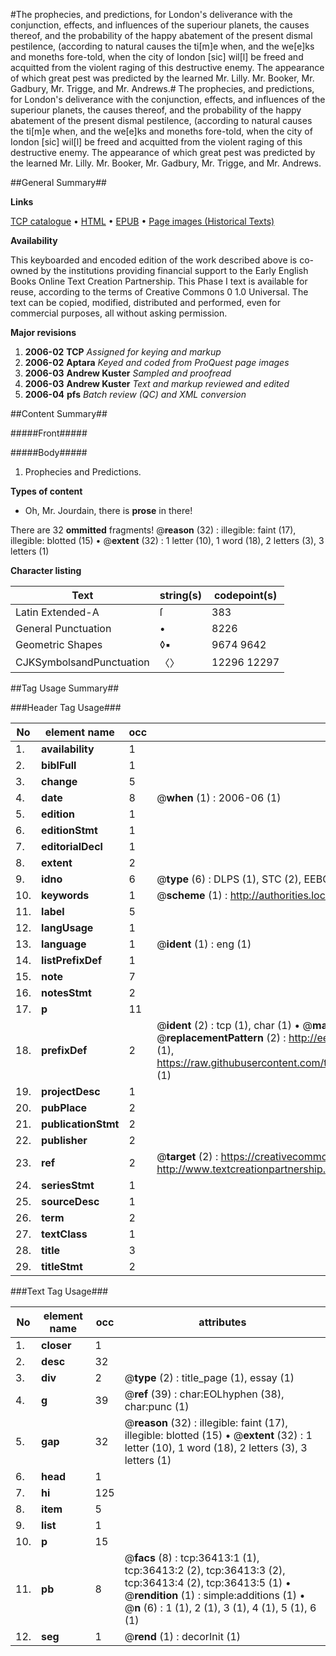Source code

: #The prophecies, and predictions, for London's deliverance with the conjunction, effects, and influences of the superiour planets, the causes thereof, and the probability of the happy abatement of the present dismal pestilence, (according to natural causes the ti[m]e when, and the we[e]ks and moneths fore-told, when the city of Iondon [sic] wil[l] be freed and acquitted from the violent raging of this destructive enemy. The appearance of which great pest was predicted by the learned Mr. Lilly. Mr. Booker, Mr. Gadbury, Mr. Trigge, and Mr. Andrews.#
The prophecies, and predictions, for London's deliverance with the conjunction, effects, and influences of the superiour planets, the causes thereof, and the probability of the happy abatement of the present dismal pestilence, (according to natural causes the ti[m]e when, and the we[e]ks and moneths fore-told, when the city of Iondon [sic] wil[l] be freed and acquitted from the violent raging of this destructive enemy. The appearance of which great pest was predicted by the learned Mr. Lilly. Mr. Booker, Mr. Gadbury, Mr. Trigge, and Mr. Andrews.

##General Summary##

**Links**

[TCP catalogue](http://www.ota.ox.ac.uk/tcp/)  • 
[HTML](http://tei.it.ox.ac.uk/tcp/Texts-HTML/free/A56/A56005.html)  • 
[EPUB](http://tei.it.ox.ac.uk/tcp/Texts-EPUB/free/A56/A56005.epub) • 
[Page images (Historical Texts)](https://data.historicaltexts.jisc.ac.uk/view?pubId=eebo-99831946e&pageId=eebo-99831946e-36413-1)

**Availability**

This keyboarded and encoded edition of the
	       work described above is co-owned by the institutions
	       providing financial support to the Early English Books
	       Online Text Creation Partnership. This Phase I text is
	       available for reuse, according to the terms of Creative
	       Commons 0 1.0 Universal. The text can be copied,
	       modified, distributed and performed, even for
	       commercial purposes, all without asking permission.

**Major revisions**

1. __2006-02__ __TCP__ *Assigned for keying and markup*
1. __2006-02__ __Aptara__ *Keyed and coded from ProQuest page images*
1. __2006-03__ __Andrew Kuster__ *Sampled and proofread*
1. __2006-03__ __Andrew Kuster__ *Text and markup reviewed and edited*
1. __2006-04__ __pfs__ *Batch review (QC) and XML conversion*

##Content Summary##

#####Front#####

#####Body#####

1. Prophecies and Predictions.

**Types of content**

  * Oh, Mr. Jourdain, there is **prose** in there!

There are 32 **ommitted** fragments! 
 @__reason__ (32) : illegible: faint (17), illegible: blotted (15)  •  @__extent__ (32) : 1 letter (10), 1 word (18), 2 letters (3), 3 letters (1)

**Character listing**


|Text|string(s)|codepoint(s)|
|---|---|---|
|Latin Extended-A|ſ|383|
|General Punctuation|•|8226|
|Geometric Shapes|◊▪|9674 9642|
|CJKSymbolsandPunctuation|〈〉|12296 12297|

##Tag Usage Summary##

###Header Tag Usage###

|No|element name|occ|attributes|
|---|---|---|---|
|1.|__availability__|1||
|2.|__biblFull__|1||
|3.|__change__|5||
|4.|__date__|8| @__when__ (1) : 2006-06 (1)|
|5.|__edition__|1||
|6.|__editionStmt__|1||
|7.|__editorialDecl__|1||
|8.|__extent__|2||
|9.|__idno__|6| @__type__ (6) : DLPS (1), STC (2), EEBO-CITATION (1), PROQUEST (1), VID (1)|
|10.|__keywords__|1| @__scheme__ (1) : http://authorities.loc.gov/ (1)|
|11.|__label__|5||
|12.|__langUsage__|1||
|13.|__language__|1| @__ident__ (1) : eng (1)|
|14.|__listPrefixDef__|1||
|15.|__note__|7||
|16.|__notesStmt__|2||
|17.|__p__|11||
|18.|__prefixDef__|2| @__ident__ (2) : tcp (1), char (1)  •  @__matchPattern__ (2) : ([0-9\-]+):([0-9IVX]+) (1), (.+) (1)  •  @__replacementPattern__ (2) : http://eebo.chadwyck.com/downloadtiff?vid=$1&page=$2 (1), https://raw.githubusercontent.com/textcreationpartnership/Texts/master/tcpchars.xml#$1 (1)|
|19.|__projectDesc__|1||
|20.|__pubPlace__|2||
|21.|__publicationStmt__|2||
|22.|__publisher__|2||
|23.|__ref__|2| @__target__ (2) : https://creativecommons.org/publicdomain/zero/1.0/ (1), http://www.textcreationpartnership.org/docs/. (1)|
|24.|__seriesStmt__|1||
|25.|__sourceDesc__|1||
|26.|__term__|2||
|27.|__textClass__|1||
|28.|__title__|3||
|29.|__titleStmt__|2||


###Text Tag Usage###

|No|element name|occ|attributes|
|---|---|---|---|
|1.|__closer__|1||
|2.|__desc__|32||
|3.|__div__|2| @__type__ (2) : title_page (1), essay (1)|
|4.|__g__|39| @__ref__ (39) : char:EOLhyphen (38), char:punc (1)|
|5.|__gap__|32| @__reason__ (32) : illegible: faint (17), illegible: blotted (15)  •  @__extent__ (32) : 1 letter (10), 1 word (18), 2 letters (3), 3 letters (1)|
|6.|__head__|1||
|7.|__hi__|125||
|8.|__item__|5||
|9.|__list__|1||
|10.|__p__|15||
|11.|__pb__|8| @__facs__ (8) : tcp:36413:1 (1), tcp:36413:2 (2), tcp:36413:3 (2), tcp:36413:4 (2), tcp:36413:5 (1)  •  @__rendition__ (1) : simple:additions (1)  •  @__n__ (6) : 1 (1), 2 (1), 3 (1), 4 (1), 5 (1), 6 (1)|
|12.|__seg__|1| @__rend__ (1) : decorInit (1)|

━━━━━━━━━━━━━━━━

WHAT THE TASK REQUIRES: Give back every entry word for word, and drop the pictures as you go.

RESPONSE TO THE TASK:
Source code

: #The prophecies, and predictions, for London's deliverance with the conjunction, effects, and influences of the superiour planets, the causes thereof, and the probability of the happy abatement of the present dismal pestilence, (according to natural causes the ti[m]e when, and the we[e]ks and moneths fore-told, when the city of Iondon [sic] wil[l] be freed and acquitted from the violent raging of this destructive enemy. The appearance of which great pest was predicted by the learned Mr. Lilly. Mr. Booker, Mr. Gadbury, Mr. Trigge, and Mr. Andrews.#
The prophecies, and predictions, for London's deliverance with the conjunction, effects, and influences of the superiour planets, the causes thereof, and the probability of the happy abatement of the present dismal pestilence, (according to natural causes the ti[m]e when, and the we[e]ks and moneths fore-told, when the city of Iondon [sic] wil[l] be freed and acquitted from the violent raging of this destructive enemy. The appearance of which great pest was predicted by the learned Mr. Lilly. Mr. Booker, Mr. Gadbury, Mr. Trigge, and Mr. Andrews.

##General Summary##

**Links**

[TCP catalogue](http://www.ota.ox.ac.uk/tcp/)  • 
[HTML](http://tei.it.ox.ac.uk/tcp/Texts-HTML/free/A56/A56005.html)  • 
[EPUB](http://tei.it.ox.ac.uk/tcp/Texts-EPUB/free/A56/A56005.epub) • 
[Page images (Historical Texts)](https://data.historicaltexts.jisc.ac.uk/view?pubId=eebo-99831946e&pageId=eebo-99831946e-36413-1)

**Availability**

This keyboarded and encoded edition of the
	       work described above is co-owned by the institutions
	       providing financial support to the Early English Books
	       Online Text Creation Partnership. This Phase I text is
	       available for reuse, according to the terms of Creative
	       Commons 0 1.0 Universal. The text can be copied,
	       modified, distributed and performed, even for
	       commercial purposes, all without asking permission.

**Major revisions**

1. __2006-02__ __TCP__ *Assigned for keying and markup*
1. __2006-02__ __Aptara__ *Keyed and coded from ProQuest page images*
1. __2006-03__ __Andrew Kuster__ *Sampled and proofread*
1. __2006-03__ __Andrew Kuster__ *Text and markup reviewed and edited*
1. __2006-04__ __pfs__ *Batch review (QC) and XML conversion*

##Content Summary##

#####Front#####

#####Body#####

1. Prophecies and Predictions.

**Types of content**

  * Oh, Mr. Jourdain, there is **prose** in there!

There are 32 **ommitted** fragments! 
 @__reason__ (32) : illegible: faint (17), illegible: blotted (15)  •  @__extent__ (32) : 1 letter (10), 1 word (18), 2 letters (3), 3 letters (1)

**Character listing**


|Text|string(s)|codepoint(s)|
|---|---|---|
|Latin Extended-A|ſ|383|
|General Punctuation|•|8226|
|Geometric Shapes|◊▪|9674 9642|
|CJKSymbolsandPunctuation|〈〉|12296 12297|

##Tag Usage Summary##

###Header Tag Usage###

|No|element name|occ|attributes|
|---|---|---|---|
|1.|__availability__|1||
|2.|__biblFull__|1||
|3.|__change__|5||
|4.|__date__|8| @__when__ (1) : 2006-06 (1)|
|5.|__edition__|1||
|6.|__editionStmt__|1||
|7.|__editorialDecl__|1||
|8.|__extent__|2||
|9.|__idno__|6| @__type__ (6) : DLPS (1), STC (2), EEBO-CITATION (1), PROQUEST (1), VID (1)|
|10.|__keywords__|1| @__scheme__ (1) : http://authorities.loc.gov/ (1)|
|11.|__label__|5||
|12.|__langUsage__|1||
|13.|__language__|1| @__ident__ (1) : eng (1)|
|14.|__listPrefixDef__|1||
|15.|__note__|7||
|16.|__notesStmt__|2||
|17.|__p__|11||
|18.|__prefixDef__|2| @__ident__ (2) : tcp (1), char (1)  •  @__matchPattern__ (2) : ([0-9\-]+):([0-9IVX]+) (1), (.+) (1)  •  @__replacementPattern__ (2) : http://eebo.chadwyck.com/downloadtiff?vid=$1&page=$2 (1), https://raw.githubusercontent.com/textcreationpartnership/Texts/master/tcpchars.xml#$1 (1)|
|19.|__projectDesc__|1||
|20.|__pubPlace__|2||
|21.|__publicationStmt__|2||
|22.|__publisher__|2||
|23.|__ref__|2| @__target__ (2) : https://creativecommons.org/publicdomain/zero/1.0/ (1), http://www.textcreationpartnership.org/docs/. (1)|
|24.|__seriesStmt__|1||
|25.|__sourceDesc__|1||
|26.|__term__|2||
|27.|__textClass__|1||
|28.|__title__|3||
|29.|__titleStmt__|2||


###Text Tag Usage###

|No|element name|occ|attributes|
|---|---|---|---|
|1.|__closer__|1||
|2.|__desc__|32||
|3.|__div__|2| @__type__ (2) : title_page (1), essay (1)|
|4.|__g__|39| @__ref__ (39) : char:EOLhyphen (38), char:punc (1)|
|5.|__gap__|32| @__reason__ (32) : illegible: faint (17), illegible: blotted (15)  •  @__extent__ (32) : 1 letter (10), 1 word (18), 2 letters (3), 3 letters (1)|
|6.|__head__|1||
|7.|__hi__|125||
|8.|__item__|5||
|9.|__list__|1||
|10.|__p__|15||
|11.|__pb__|8| @__facs__ (8) : tcp:36413:1 (1), tcp:36413:2 (2), tcp:36413:3 (2), tcp:36413:4 (2), tcp:36413:5 (1)  •  @__rendition__ (1) : simple:additions (1)  •  @__n__ (6) : 1 (1), 2 (1), 3 (1), 4 (1), 5 (1), 6 (1)|
|12.|__seg__|1| @__rend__ (1) : decorInit (1)|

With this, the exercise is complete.